If you ever misplace your credit card or receive a text that shows that an unknown transaction has been debited to your credit card, it is imperative that you immediately call your credit card company to block the credit card.

When your credit card ends up in the wrong hands, your hard earned credit can get used up in just a few seconds. Though you will have the opportunity to prove that your credit card was used fraudulently, it will without a doubt be a long, frustrating and arduous process that you can easily do without.
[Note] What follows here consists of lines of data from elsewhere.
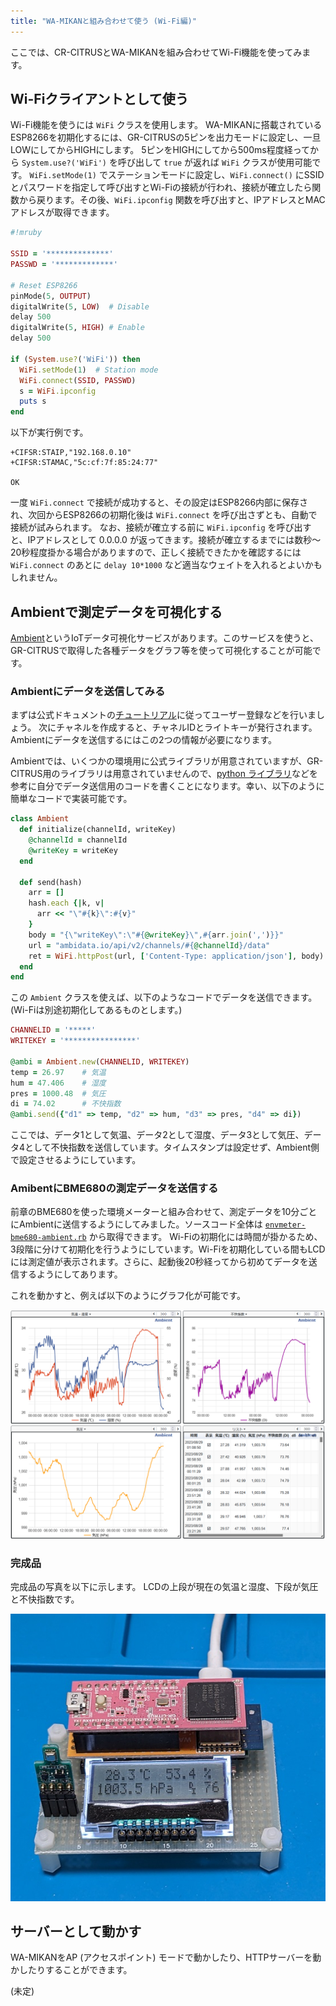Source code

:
 ```yaml
---
title: "WA-MIKANと組み合わせて使う (Wi-Fi編)"
---
```


ここでは、CR-CITRUSとWA-MIKANを組み合わせてWi-Fi機能を使ってみます。


## Wi-Fiクライアントとして使う

Wi-Fi機能を使うには `WiFi` クラスを使用します。
WA-MIKANに搭載されているESP8266を初期化するには、GR-CITRUSの5ピンを出力モードに設定し、一旦LOWにしてからHIGHにします。
5ピンをHIGHにしてから500ms程度経ってから `System.use?('WiFi')` を呼び出して `true` が返れば `WiFi` クラスが使用可能です。
`WiFi.setMode(1)` でステーションモードに設定し、`WiFi.connect()` にSSIDとパスワードを指定して呼び出すとWi-Fiの接続が行われ、接続が確立したら関数から戻ります。その後、`WiFi.ipconfig` 関数を呼び出すと、IPアドレスとMACアドレスが取得できます。

```ruby
#!mruby

SSID = '**************'
PASSWD = '*************'

# Reset ESP8266
pinMode(5, OUTPUT)
digitalWrite(5, LOW)  # Disable
delay 500
digitalWrite(5, HIGH) # Enable
delay 500

if (System.use?('WiFi')) then
  WiFi.setMode(1)  # Station mode
  WiFi.connect(SSID, PASSWD)
  s = WiFi.ipconfig
  puts s
end
```

以下が実行例です。

```
+CIFSR:STAIP,"192.168.0.10"
+CIFSR:STAMAC,"5c:cf:7f:85:24:77"

OK
```

一度 `WiFi.connect` で接続が成功すると、その設定はESP8266内部に保存され、次回からESP8266の初期化後は `WiFi.connect` を呼び出さずとも、自動で接続が試みられます。
なお、接続が確立する前に `WiFi.ipconfig` を呼び出すと、IPアドレスとして 0.0.0.0 が返ってきます。接続が確立するまでには数秒～20秒程度掛かる場合がありますので、正しく接続できたかを確認するには `WiFi.connect` のあとに `delay 10*1000` など適当なウェイトを入れるとよいかもしれません。


## Ambientで測定データを可視化する

[Ambient](https://ambidata.io/)というIoTデータ可視化サービスがあります。このサービスを使うと、GR-CITRUSで取得した各種データをグラフ等を使って可視化することが可能です。


### Ambientにデータを送信してみる

まずは公式ドキュメントの[チュートリアル](https://ambidata.io/docs/)に従ってユーザー登録などを行いましょう。
次にチャネルを作成すると、チャネルIDとライトキーが発行されます。Ambientにデータを送信するにはこの2つの情報が必要になります。

Ambientでは、いくつかの環境用に公式ライブラリが用意されていますが、GR-CITRUS用のライブラリは用意されていませんので、[python ライブラリ](https://github.com/AmbientDataInc/ambient-python-lib)などを参考に自分でデータ送信用のコードを書くことになります。幸い、以下のように簡単なコードで実装可能です。

```ruby
class Ambient
  def initialize(channelId, writeKey)
    @channelId = channelId
    @writeKey = writeKey
  end

  def send(hash)
    arr = []
    hash.each {|k, v|
      arr << "\"#{k}\":#{v}"
    }
    body = "{\"writeKey\":\"#{@writeKey}\",#{arr.join(',')}}"
    url = "ambidata.io/api/v2/channels/#{@channelId}/data"
    ret = WiFi.httpPost(url, ['Content-Type: application/json'], body)
  end
end
```

この `Ambient` クラスを使えば、以下のようなコードでデータを送信できます。(Wi-Fiは別途初期化してあるものとします。)

```ruby
CHANNELID = '*****'
WRITEKEY = '****************'

@ambi = Ambient.new(CHANNELID, WRITEKEY)
temp = 26.97    # 気温
hum = 47.406    # 湿度
pres = 1000.48  # 気圧
di = 74.02      # 不快指数
@ambi.send({"d1" => temp, "d2" => hum, "d3" => pres, "d4" => di})
```

ここでは、データ1として気温、データ2として湿度、データ3として気圧、データ4として不快指数を送信しています。タイムスタンプは設定せず、Ambient側で設定させるようにしています。


### AmibentにBME680の測定データを送信する

前章のBME680を使った環境メーターと組み合わせて、測定データを10分ごとにAmbientに送信するようにしてみました。ソースコード全体は [`envmeter-bme680-ambient.rb`](https://github.com/k-takata/zenn-contents/tree/master/books/d5c77046e634bb/src/envmeter-bme680-ambient.rb) から取得できます。
Wi-Fiの初期化には時間が掛かるため、3段階に分けて初期化を行うようにしています。Wi-Fiを初期化している間もLCDには測定値が表示されます。さらに、起動後20秒経ってから初めてデータを送信するようにしてあります。

これを動かすと、例えば以下のようにグラフ化が可能です。

[![ambient](https://raw.githubusercontent.com/k-takata/zenn-contents/master/books/d5c77046e634bb/images/ambient.png)](https://raw.githubusercontent.com/k-takata/zenn-contents/master/books/d5c77046e634bb/images/ambient.png)


### 完成品

完成品の写真を以下に示します。
LCDの上段が現在の気温と湿度、下段が気圧と不快指数です。

[![envmeter-bme680](https://raw.githubusercontent.com/k-takata/zenn-contents/master/books/d5c77046e634bb/images/envmeter-bme680-small.jpg)](https://raw.githubusercontent.com/k-takata/zenn-contents/master/books/d5c77046e634bb/images/envmeter-bme680.jpg)


## サーバーとして動かす

WA-MIKANをAP (アクセスポイント) モードで動かしたり、HTTPサーバーを動かしたりすることができます。

(未定)
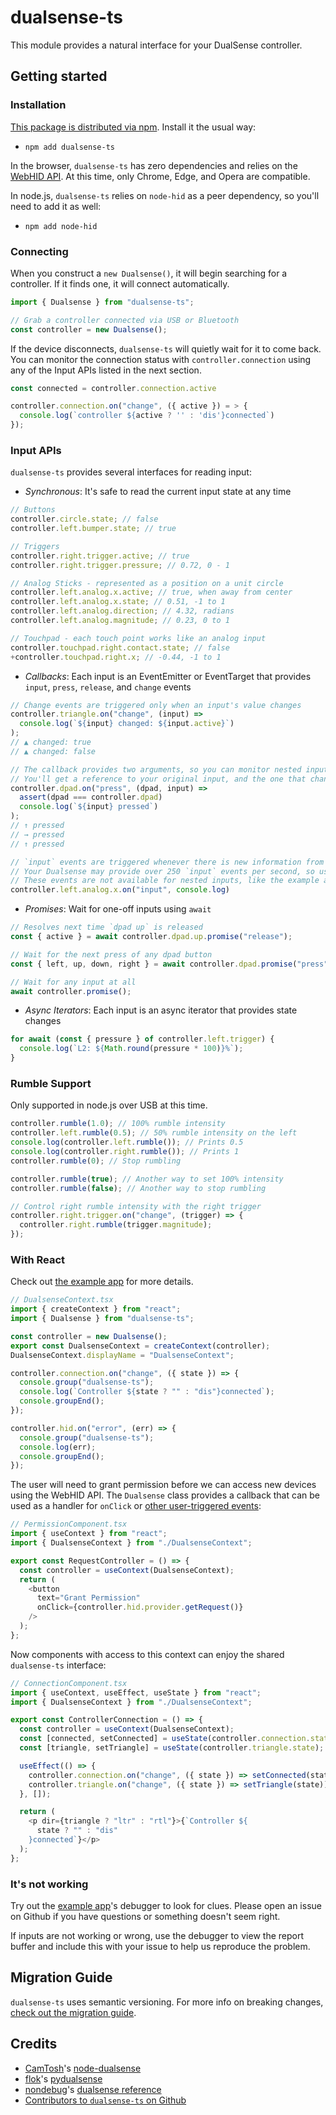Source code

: # dualsense-ts

This module provides a natural interface for your DualSense controller.

## Getting started

### Installation

[This package is distributed via npm](https://npmjs.org/package.dualsense-ts). Install it the usual way:

- `npm add dualsense-ts`

In the browser, `dualsense-ts` has zero dependencies and relies on the [WebHID API](https://developer.mozilla.org/en-US/docs/Web/API/WebHID_API). At this time, only Chrome, Edge, and Opera are compatible.

In node.js, `dualsense-ts` relies on `node-hid` as a peer dependency, so you'll need to add it as well:

- `npm add node-hid`

### Connecting

When you construct a `new Dualsense()`, it will begin searching for a controller. If it finds one, it will connect automatically.

```typescript
import { Dualsense } from "dualsense-ts";

// Grab a controller connected via USB or Bluetooth
const controller = new Dualsense();
```

If the device disconnects, `dualsense-ts` will quietly wait for it to come back. You can monitor the connection status with `controller.connection` using any of the Input APIs listed in the next section.

```typescript
const connected = controller.connection.active

controller.connection.on("change", ({ active }) = > {
  console.log(`controller ${active ? '' : 'dis'}connected`)
});
```

### Input APIs

`dualsense-ts` provides several interfaces for reading input:

- _Synchronous_: It's safe to read the current input state at any time

```typescript
// Buttons
controller.circle.state; // false
controller.left.bumper.state; // true

// Triggers
controller.right.trigger.active; // true
controller.right.trigger.pressure; // 0.72, 0 - 1

// Analog Sticks - represented as a position on a unit circle
controller.left.analog.x.active; // true, when away from center
controller.left.analog.x.state; // 0.51, -1 to 1
controller.left.analog.direction; // 4.32, radians
controller.left.analog.magnitude; // 0.23, 0 to 1

// Touchpad - each touch point works like an analog input
controller.touchpad.right.contact.state; // false
+controller.touchpad.right.x; // -0.44, -1 to 1
```

- _Callbacks_: Each input is an EventEmitter or EventTarget that provides `input`, `press`, `release`, and `change` events

```typescript
// Change events are triggered only when an input's value changes
controller.triangle.on("change", (input) =>
  console.log(`${input} changed: ${input.active}`)
);
// ▲ changed: true
// ▲ changed: false

// The callback provides two arguments, so you can monitor nested inputs
// You'll get a reference to your original input, and the one that changed
controller.dpad.on("press", (dpad, input) =>
  assert(dpad === controller.dpad)
  console.log(`${input} pressed`)
);
// ↑ pressed
// → pressed
// ↑ pressed

// `input` events are triggered whenever there is new information from the controller
// Your Dualsense may provide over 250 `input` events per second, so use this sparingly
// These events are not available for nested inputs, like the example above
controller.left.analog.x.on("input", console.log)
```

- _Promises_: Wait for one-off inputs using `await`

```typescript
// Resolves next time `dpad up` is released
const { active } = await controller.dpad.up.promise("release");

// Wait for the next press of any dpad button
const { left, up, down, right } = await controller.dpad.promise("press");

// Wait for any input at all
await controller.promise();
```

- _Async Iterators_: Each input is an async iterator that provides state changes

```typescript
for await (const { pressure } of controller.left.trigger) {
  console.log(`L2: ${Math.round(pressure * 100)}%`);
}
```

### Rumble Support

Only supported in node.js over USB at this time.

```typescript
controller.rumble(1.0); // 100% rumble intensity
controller.left.rumble(0.5); // 50% rumble intensity on the left
console.log(controller.left.rumble()); // Prints 0.5
console.log(controller.right.rumble()); // Prints 1
controller.rumble(0); // Stop rumbling

controller.rumble(true); // Another way to set 100% intensity
controller.rumble(false); // Another way to stop rumbling

// Control right rumble intensity with the right trigger
controller.right.trigger.on("change", (trigger) => {
  controller.right.rumble(trigger.magnitude);
});
```

### With React

Check out [the example app](./webhid_example/) for more details.

```typescript
// DualsenseContext.tsx
import { createContext } from "react";
import { Dualsense } from "dualsense-ts";

const controller = new Dualsense();
export const DualsenseContext = createContext(controller);
DualsenseContext.displayName = "DualsenseContext";

controller.connection.on("change", ({ state }) => {
  console.group("dualsense-ts");
  console.log(`Controller ${state ? "" : "dis"}connected`);
  console.groupEnd();
});

controller.hid.on("error", (err) => {
  console.group("dualsense-ts");
  console.log(err);
  console.groupEnd();
});
```

The user will need to grant permission before we can access new devices using the WebHID API. The `Dualsense` class provides a callback that can be used as a handler for `onClick` or [other user-triggered events](https://developer.mozilla.org/en-US/docs/Web/Security/User_activation):

```typescript
// PermissionComponent.tsx
import { useContext } from "react";
import { DualsenseContext } from "./DualsenseContext";

export const RequestController = () => {
  const controller = useContext(DualsenseContext);
  return (
    <button
      text="Grant Permission"
      onClick={controller.hid.provider.getRequest()}
    />
  );
};
```

Now components with access to this context can enjoy the shared `dualsense-ts` interface:

```typescript
// ConnectionComponent.tsx
import { useContext, useEffect, useState } from "react";
import { DualsenseContext } from "./DualsenseContext";

export const ControllerConnection = () => {
  const controller = useContext(DualsenseContext);
  const [connected, setConnected] = useState(controller.connection.state);
  const [triangle, setTriangle] = useState(controller.triangle.state);

  useEffect(() => {
    controller.connection.on("change", ({ state }) => setConnected(state));
    controller.triangle.on("change", ({ state }) => setTriangle(state));
  }, []);

  return (
    <p dir={triangle ? "ltr" : "rtl"}>{`Controller ${
      state ? "" : "dis"
    }connected`}</p>
  );
};
```

### It's not working

Try out the [example app](https://nsfm.github.io/dualsense-ts/)'s debugger to look for clues. Please open an issue on Github if you have questions or something doesn't seem right.

If inputs are not working or wrong, use the debugger to view the report buffer and include this with your issue to help us reproduce the problem.

## Migration Guide

`dualsense-ts` uses semantic versioning. For more info on breaking changes, [check out the migration guide](MIGRATION_GUIDE.md).

## Credits

- [CamTosh](https://github.com/CamTosh)'s [node-dualsense](https://github.com/CamTosh/node-dualsense)
- [flok](https://github.com/flok)'s [pydualsense](https://github.com/flok/pydualsense)
- [nondebug](https://github.com/nondebug)'s [dualsense reference](https://github.com/nondebug/dualsense)
- [Contributors to `dualsense-ts` on Github](https://github.com/nsfm/dualsense-ts/graphs/contributors)
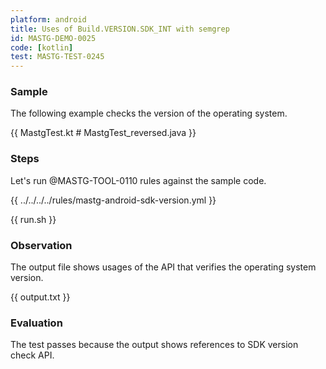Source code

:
 ```yaml
---
platform: android
title: Uses of Build.VERSION.SDK_INT with semgrep
id: MASTG-DEMO-0025
code: [kotlin]
test: MASTG-TEST-0245
---
```


### Sample

The following example checks the version of the operating system.

{{ MastgTest.kt # MastgTest_reversed.java }}

### Steps

Let's run @MASTG-TOOL-0110 rules against the sample code.

{{ ../../../../rules/mastg-android-sdk-version.yml }}

{{ run.sh }}

### Observation

The output file shows usages of the API that verifies the operating system version.

{{ output.txt }}

### Evaluation

The test passes because the output shows references to SDK version check API.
7. Never withdraw cash from your credit card

If your credit card’s high APR% wasn’t bad enough, you are going to be in for a rude shock when you find out more about how much your credit card company is going to charge you when you do a cash advance on your credit card.

First off, you are going to be charged 2% to 4% of your withdrawal amount as a cash advance fee. Next, you are going to be charged an ATM fee, about $5. Then, on top of all of this, you are going to pay an interest rate that is much higher than your usual APR%. Lastly, you don’t get an interest-free grace period on your credit card cash advances.

8. Don’t charge your card just to earn rewards

Free airline miles, car rentals or redeemable points at various stores can sound like exciting incentives to use your credit card. You might think that it is one way for you to actually make the credit card company pay you for a change, right? Wrong!

The fact of the matter is that the odds are always in favor of the credit card companies. They know that you have to spend a significant amount of money on credit cards to earn a reasonable amount of points that you can then use like spending money. They also know that you will invariably falter when it comes to keeping your outstanding balance at $0.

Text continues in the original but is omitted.